Dalam pertempuran ini, militer AS mengklaim telah menenggelamkan 6 perahu kecil milik Iran.
Dilansir APNews, ketegangan terjadi di saat Presiden AS Donald Trump mencoba membuka jalur air paling vital bagi energi global tersebut.
Militer AS melaporkan 2 kapal dagang berbendera Amerika telah melintasi selat sebagai bagian dari inisiatif ‘Proyek Kebebasan’.
Namun, Uni Emirat Arab (UEA), sekutu utama AS, melaporkan telah diserang oleh Iran untuk pertama kalinya sejak gencatan senjata April lalu.
Kementerian Pertahanan UEA menyebut Iran meluncurkan 4 rudal jelajah, 3 berhasil ditembak jatuh, sementara 1 jatuh ke laut.

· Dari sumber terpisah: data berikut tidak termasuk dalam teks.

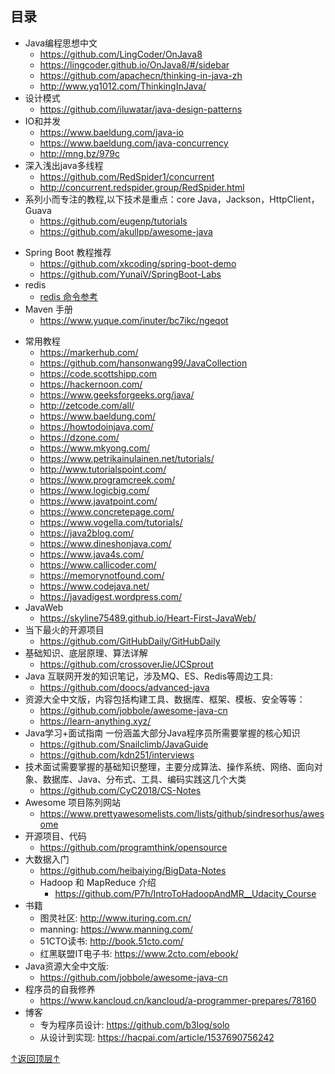 ## 目录

* Java编程思想中文
  * https://github.com/LingCoder/OnJava8
  * https://lingcoder.github.io/OnJava8/#/sidebar
  * https://github.com/apachecn/thinking-in-java-zh
  * http://www.yq1012.com/ThinkingInJava/
* 设计模式
  * https://github.com/iluwatar/java-design-patterns
* IO和并发
  * https://www.baeldung.com/java-io
  * https://www.baeldung.com/java-concurrency
  * http://mng.bz/979c
* 深入浅出java多线程
  + https://github.com/RedSpider1/concurrent
  + http://concurrent.redspider.group/RedSpider.html
* 系列小而专注的教程,以下技术是重点：core Java，Jackson，HttpClient，Guava
  * https://github.com/eugenp/tutorials
  * https://github.com/akullpp/awesome-java
+ Spring Boot 教程推荐
  + https://github.com/xkcoding/spring-boot-demo
  + https://github.com/YunaiV/SpringBoot-Labs
+ redis 
  + [redis 命令参考](http://doc.redisfans.com/)
+ Maven 手册
  + https://www.yuque.com/inuter/bc7ikc/ngeqot
* 常用教程
   + https://markerhub.com/
   + https://github.com/hansonwang99/JavaCollection
   + https://code.scottshipp.com
   + https://hackernoon.com/
   + https://www.geeksforgeeks.org/java/
   * http://zetcode.com/all/  
   * https://www.baeldung.com/
   * https://howtodoinjava.com/
   * https://dzone.com/
   * https://www.mkyong.com/
   * https://www.petrikainulainen.net/tutorials/
   * http://www.tutorialspoint.com/
   * https://www.programcreek.com/
   * https://www.logicbig.com/
   * https://www.javatpoint.com/
   * https://www.concretepage.com/
   * https://www.vogella.com/tutorials/
   * https://java2blog.com/
   * https://www.dineshonjava.com/
   * https://www.java4s.com/
   * https://www.callicoder.com/
   * https://memorynotfound.com/
   * https://www.codejava.net/
   * https://javadigest.wordpress.com/
* JavaWeb
  * https://skyline75489.github.io/Heart-First-JavaWeb/
* 当下最火的开源项目
  * https://github.com/GitHubDaily/GitHubDaily
* 基础知识、底层原理、算法详解
  * https://github.com/crossoverJie/JCSprout
* Java 互联网开发的知识笔记，涉及MQ、ES、Redis等周边工具:
  * https://github.com/doocs/advanced-java
* 资源大全中文版，内容包括构建工具、数据库、框架、模板、安全等等：
  * https://github.com/jobbole/awesome-java-cn
  * https://learn-anything.xyz/
* Java学习+面试指南 一份涵盖大部分Java程序员所需要掌握的核心知识
  * https://github.com/Snailclimb/JavaGuide
  * https://github.com/kdn251/interviews
* 技术面试需要掌握的基础知识整理，主要分成算法、操作系统、网络、面向对象、数据库、Java、分布式、工具、编码实践这几个大类
  * https://github.com/CyC2018/CS-Notes
* Awesome 项目陈列网站
  * https://www.prettyawesomelists.com/lists/github/sindresorhus/awesome
* 开源项目、代码
  * https://github.com/programthink/opensource
* 大数据入门
  * https://github.com/heibaiying/BigData-Notes
  * Hadoop 和 MapReduce 介绍
    * https://github.com/P7h/IntroToHadoopAndMR__Udacity_Course
* 书籍
  * 图灵社区: http://www.ituring.com.cn/
  * manning: https://www.manning.com/
  * 51CTO读书: http://book.51cto.com/
  * 红黑联盟IT电子书: https://www.2cto.com/ebook/
* Java资源大全中文版:
  *  https://github.com/jobbole/awesome-java-cn
* 程序员的自我修养
  *  https://www.kancloud.cn/kancloud/a-programmer-prepares/78160
* 博客
  * 专为程序员设计: https://github.com/b3log/solo
  * 从设计到实现: https://hacpai.com/article/1537690756242

[↑返回顶层↑](#目录)
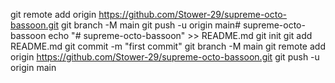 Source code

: git remote add origin https://github.com/Stower-29/supreme-octo-bassoon.git
git branch -M main
git push -u origin main# supreme-octo-bassoon
echo "# supreme-octo-bassoon" >> README.md
git init
git add README.md
git commit -m "first commit"
git branch -M main
git remote add origin https://github.com/Stower-29/supreme-octo-bassoon.git
git push -u origin main
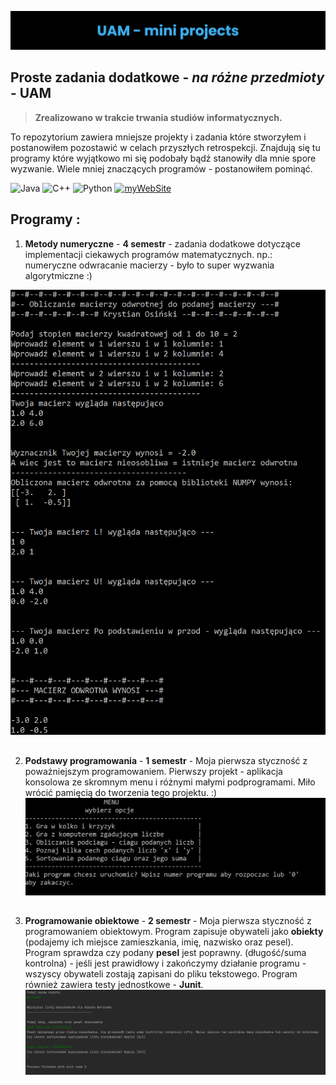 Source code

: 
![banner](https://raw.githubusercontent.com/Education-IT/UAM-miniProjects/main/images/banner.png)
## Proste zadania dodatkowe - *na różne przedmioty* - **UAM**

> **Zrealizowano w trakcie trwania studiów informatycznych.**

To repozytorium zawiera mniejsze projekty i zadania które stworzyłem i postanowiłem pozostawić w celach przyszłych retrospekcji. Znajdują się tu programy które wyjątkowo mi się podobały bądź stanowiły dla mnie spore wyzwanie. Wiele mniej znaczących programów - postanowiłem pominąć.



![Java](https://img.shields.io/badge/Java-ED8B00?style=for-the-badge&logo=java&logoColor=white) ![C++](https://img.shields.io/badge/C++-00599C.svg?style=for-the-badge&logo=C++&logoColor=white)  ![Python](https://img.shields.io/badge/Python-3776AB.svg?style=for-the-badge&logo=Python&logoColor=white) [ ![myWebSite](https://img.shields.io/badge/website-000000?style=for-the-badge&logo=About.me&logoColor=white)](https://education-it.pl/)
 ## **Programy :**
 1) **Metody numeryczne** - **4 semestr** - zadania dodatkowe dotyczące implementacji ciekawych programów matematycznych. np.: numeryczne odwracanie macierzy - było to super wyzwania algorytmiczne :)
 
 ![enter image description here](https://raw.githubusercontent.com/Education-IT/UAM-miniProjects/main/images/MACIERZ_ODWROTNA.PNG)
##
2) **Podstawy programowania** - **1 semestr** - Moja pierwsza styczność z poważniejszym programowaniem. Pierwszy projekt - aplikacja konsolowa ze skromnym menu i różnymi małymi podprogramami. Miło wrócić pamięcią do tworzenia tego projektu. :)
![enter image description here](https://raw.githubusercontent.com/Education-IT/UAM-miniProjects/main/images/pp-main-menu.PNG)

##

3) **Programowanie obiektowe** -  **2 semestr**  - Moja pierwsza styczność z programowaniem obiektowym. Program zapisuje obywateli jako **obiekty** (podajemy ich miejsce zamieszkania, imię, nazwisko oraz pesel). Program sprawdza czy podany **pesel** jest poprawny. (długość/suma kontrolna) - jeśli jest prawidłowy i zakończymy działanie programu - wszyscy obywateli zostają zapisani do pliku tekstowego. Program również zawiera testy jednostkowe - **Junit**.
![enter image description here](https://raw.githubusercontent.com/Education-IT/UAM-miniProjects/main/images/po-suma-kontrolna.PNG)
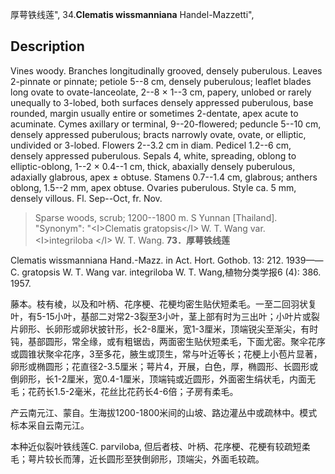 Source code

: 厚萼铁线莲",
34.**Clematis wissmanniana** Handel-Mazzetti",

## Description
Vines woody. Branches longitudinally grooved, densely puberulous. Leaves 2-pinnate or pinnate; petiole 5--8 cm, densely puberulous; leaflet blades long ovate to ovate-lanceolate, 2--8 × 1--3 cm, papery, unlobed or rarely unequally to 3-lobed, both surfaces densely appressed puberulous, base rounded, margin usually entire or sometimes 2-dentate, apex acute to acuminate. Cymes axillary or terminal, 9--20-flowered; peduncle 5--10 cm, densely appressed puberulous; bracts narrowly ovate, ovate, or elliptic, undivided or 3-lobed. Flowers 2--3.2 cm in diam. Pedicel 1.2--6 cm, densely appressed puberulous. Sepals 4, white, spreading, oblong to elliptic-oblong, 1--2 × 0.4--1 cm, thick, abaxially densely puberulous, adaxially glabrous, apex ± obtuse. Stamens 0.7--1.4 cm, glabrous; anthers oblong, 1.5--2 mm, apex obtuse. Ovaries puberulous. Style ca. 5 mm, densely villous. Fl. Sep--Oct, fr. Nov.

> Sparse woods, scrub; 1200--1800 m. S Yunnan [Thailand].
  "Synonym": "&lt;I&gt;Clematis gratopsis&lt;/I&gt; W. T. Wang var. &lt;I&gt;integriloba &lt;/I&gt; W. T. Wang.
**73．厚萼铁线莲**

Clematis wissmanniana Hand.-Mazz. in Act. Hort. Gothob. 13: 212. 1939——C. gratopsis W. T. Wang var. integriloba W. T. Wang,植物分类学报6 (4): 386. 1957.

藤本。枝有棱，以及和叶柄、花序梗、花梗均密生贴伏短柔毛。一至二回羽状复叶，有5-15小叶，基部二对常2-3裂至3小叶，茎上部有时为三出叶；小叶片或裂片卵形、长卵形或卵状披针形，长2-8厘米，宽1-3厘米，顶端锐尖至渐尖，有时钝，基部圆形，常全缘，或有粗锯齿，两面密生贴伏短柔毛，下面尤密。聚伞花序或圆锥状聚伞花序，3至多花，腋生或顶生，常与叶近等长；花梗上小苞片显著，卵形或椭圆形；花直径2-3.5厘米；萼片4，开展，白色，厚，椭圆形、长圆形或倒卵形，长1-2厘米，宽0.4-1厘米，顶端钝或近圆形，外面密生绢状毛，内面无毛；花药长1.5-2毫米，花丝比花药长4-6倍；子房有柔毛。

产云南元江、蒙自。生海拔1200-1800米间的山坡、路边灌丛中或疏林中。模式标本采自云南元江。

本种近似裂叶铁线莲C. parviloba, 但后者枝、叶柄、花序梗、花梗有较疏短柔毛；萼片较长而薄，近长圆形至狭倒卵形，顶端尖，外面毛较疏。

Tak cuma rudal, serangan drone Iran juga memicu kebakaran di fasilitas minyak utama di emirat Fujairah.
Insiden ini mengakibatkan 3 warga negara India terluka. Sementara itu, militer Inggris melaporkan 2 kapal kargo terbakar di lepas pantai UEA.

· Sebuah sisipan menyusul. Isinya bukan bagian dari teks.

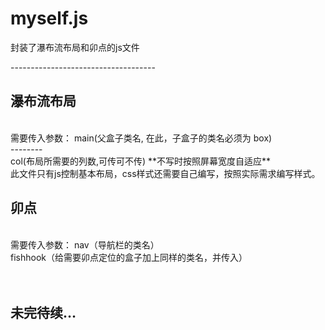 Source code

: # myself.js
封装了瀑布流布局和卯点的js文件<br/>

------------------------------------<br/>
## 瀑布流布局<br/>
<br/>
		 	 需要传入参数：	main(父盒子类名, 在此，子盒子的类名必须为 box)<br/>
                     --------<br/>
		 					       col(布局所需要的列数,可传可不传) **不写时按照屏幕宽度自适应**<br/>
       此文件只有js控制基本布局，css样式还需要自己编写，按照实际需求编写样式。
                     
## 卯点<br/>
<br/>
      需要传入参数：   nav（导航栏的类名）<br/>
                     fishhook（给需要卯点定位的盒子加上同样的类名，并传入）<br/>
                     <br/>
                     <br/>

## 未完待续…
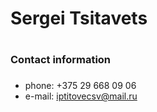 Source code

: # Sergei Tsitavets <h1>
### Contact information <h3>
* phone: +375 29 668 09 06
* e-mail: iptitovecsv@mail.ru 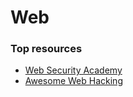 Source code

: # Web

### Top resources
 - [Web Security Academy](https://portswigger.net/web-security)
 - [Awesome Web Hacking](https://github.com/infoslack/awesome-web-hacking/blob/master/README.md)
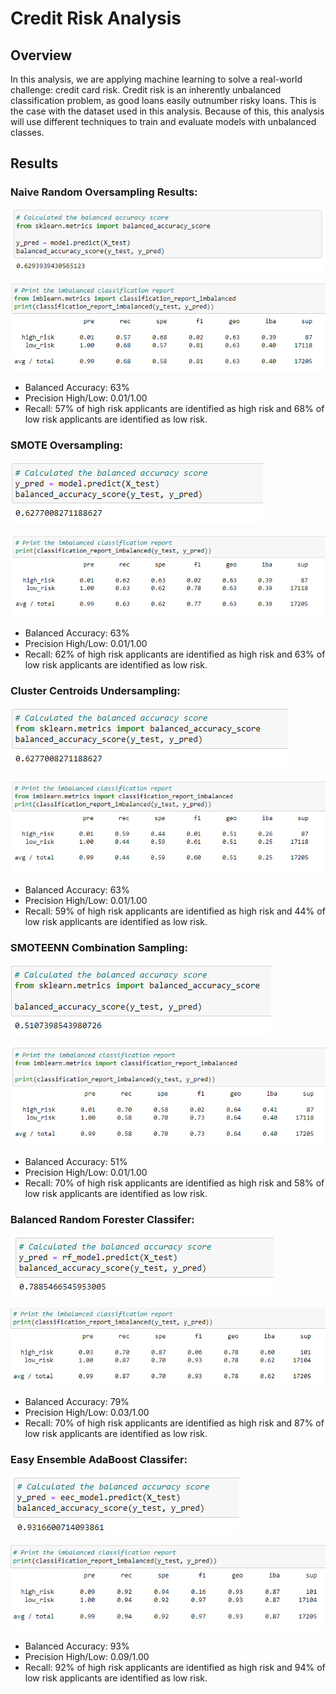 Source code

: # Credit Risk Analysis

## Overview

In this analysis, we are applying machine learning to solve a real-world challenge: credit card risk. Credit risk is an inherently unbalanced classification problem, as good loans easily outnumber risky loans. This is the case with the dataset used in this analysis. Because of this, this analysis will use different techniques to train and evaluate models with unbalanced classes. 

## Results

### Naive Random Oversampling Results:

![ROS](Starter_Code/Resources/ROS.png)

![rosresults](Starter_Code/Resources/rosresults.png)

- Balanced Accuracy: 63%
- Precision High/Low: 0.01/1.00
- Recall: 57% of high risk applicants are identified as high risk and 68% of low risk applicants are identified as low risk.

### SMOTE Oversampling:

![smote](Starter_Code/Resources/smote.png)

![smoteresults](Starter_Code/Resources/smoteresults.png)

- Balanced Accuracy: 63%
- Precision High/Low: 0.01/1.00
- Recall: 62% of high risk applicants are identified as high risk and 63% of low risk applicants are identified as low risk.

### Cluster Centroids Undersampling:

![undersampling](Starter_Code/Resources/undersampling.png)

![undersamplingresults](Starter_Code/Resources/undersamplingresults.png)

- Balanced Accuracy: 63%
- Precision High/Low: 0.01/1.00
- Recall: 59% of high risk applicants are identified as high risk and 44% of low risk applicants are identified as low risk.

### SMOTEENN Combination Sampling:

![combination](Starter_Code/Resources/combination.png)

![combinationresults](Starter_Code/Resources/combinationresults.png)

- Balanced Accuracy: 51%
- Precision High/Low: 0.01/1.00
- Recall: 70% of high risk applicants are identified as high risk and 58% of low risk applicants are identified as low risk.

### Balanced Random Forester Classifer:

![brfc](Starter_Code/Resources/brfc.png)

![brfcresults](Starter_Code/Resources/brfcresults.png)

- Balanced Accuracy: 79%
- Precision High/Low: 0.03/1.00
- Recall: 70% of high risk applicants are identified as high risk and 87% of low risk applicants are identified as low risk.

### Easy Ensemble AdaBoost Classifer:

![eeac](Starter_Code/Resources/eeac.png)

![eeacresults](Starter_Code/Resources/eeacresults.png)

- Balanced Accuracy: 93%
- Precision High/Low: 0.09/1.00
- Recall: 92% of high risk applicants are identified as high risk and 94% of low risk applicants are identified as low risk.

AS Klaim Selat Hormuz Kini Aman
Komandan Komando Pusat AS, Laksamana Brad Cooper, menyebut pasukan Amerika telah membuka jalur selat yang sebelumnya dipasangi ranjau Iran.
Ia menyebut Iran sempat meluncurkan rudal, drone, hingga perahu kecil ke arah kapal sipil yang dikawal militer AS.

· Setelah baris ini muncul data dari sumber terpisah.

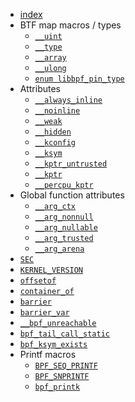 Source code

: - [index](index.md)
- BTF map macros / types
  - [`__uint`](__uint.md)
  - [`__type`](__type.md)
  - [`__array`](__array.md)
  - [`__ulong`](__ulong.md)
  - [`enum libbpf_pin_type`](enum-libbpf_pin_type.md)
- Attributes
  - [`__always_inline`](__always_inline.md)
  - [`__noinline`](__noinline.md)
  - [`__weak`](__weak.md)
  - [`__hidden`](__hidden.md)
  - [`__kconfig`](__kconfig.md)
  - [`__ksym`](__ksym.md)
  - [`__kptr_untrusted`](__kptr_untrusted.md)
  - [`__kptr`](__kptr.md)
  - [`__percpu_kptr`](__percpu_kptr.md)
- Global function attributes
  - [`__arg_ctx`](__arg_ctx.md)
  - [`__arg_nonnull`](__arg_nonnull.md)
  - [`__arg_nullable`](__arg_nullable.md)
  - [`__arg_trusted`](__arg_trusted.md)
  - [`__arg_arena`](__arg_arena.md)
- [`SEC`](SEC.md)
- [`KERNEL_VERSION`](KERNEL_VERSION.md)
- [`offsetof`](offsetof.md)
- [`container_of`](container_of.md)
- [`barrier`](barrier.md)
- [`barrier_var`](barrier_var.md)
- [`__bpf_unreachable`](__bpf_unreachable.md)
- [`bpf_tail_call_static`](bpf_tail_call_static.md)
- [`bpf_ksym_exists`](bpf_ksym_exists.md)
- <nospell>Printf macros</nospell>
  - [`BPF_SEQ_PRINTF`](bpf_seq_printf.md)
  - [`BPF_SNPRINTF`](bpf_snprintf.md)
  - [`bpf_printk`](bpf_printk.md)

“Helikopter militer AS menenggelamkan enam perahu kecil. Setiap ancaman telah dikalahkan,” tegas Cooper kepada wartawan.
Ia mengatakan, komandan AS di lapangan punya wewenang penuh untuk membela unit militer maupun pelayaran komersial dari serangan Iran.
Upaya pembukaan selat ini bertujuan untuk meredakan kekhawatiran ekonomi global dan lonjakan harga bahan bakar akibat penutupan jalur oleh Iran.
Namun, langkah “Proyek Kebebasan” ini berisiko menyulut kembali perang skala penuh yang pecah pada Februari lalu.
Trump mengingatkan setiap upaya Iran menyetop lalu lintas selat akan dihadapi dengan kekerasan.
Ia mengklaim misi ini adalah misi kemanusiaan untuk membantu ratusan kapal yang terdampar di Teluk Persia.
Di sisi lain, Teheran mengecam tindakan AS sebagai pelanggaran gencatan senjata.
Kantor berita resmi Iran, IRNA, bahkan menyebut inisiatif Trump tersebut sebagai bagian dari “delusi”.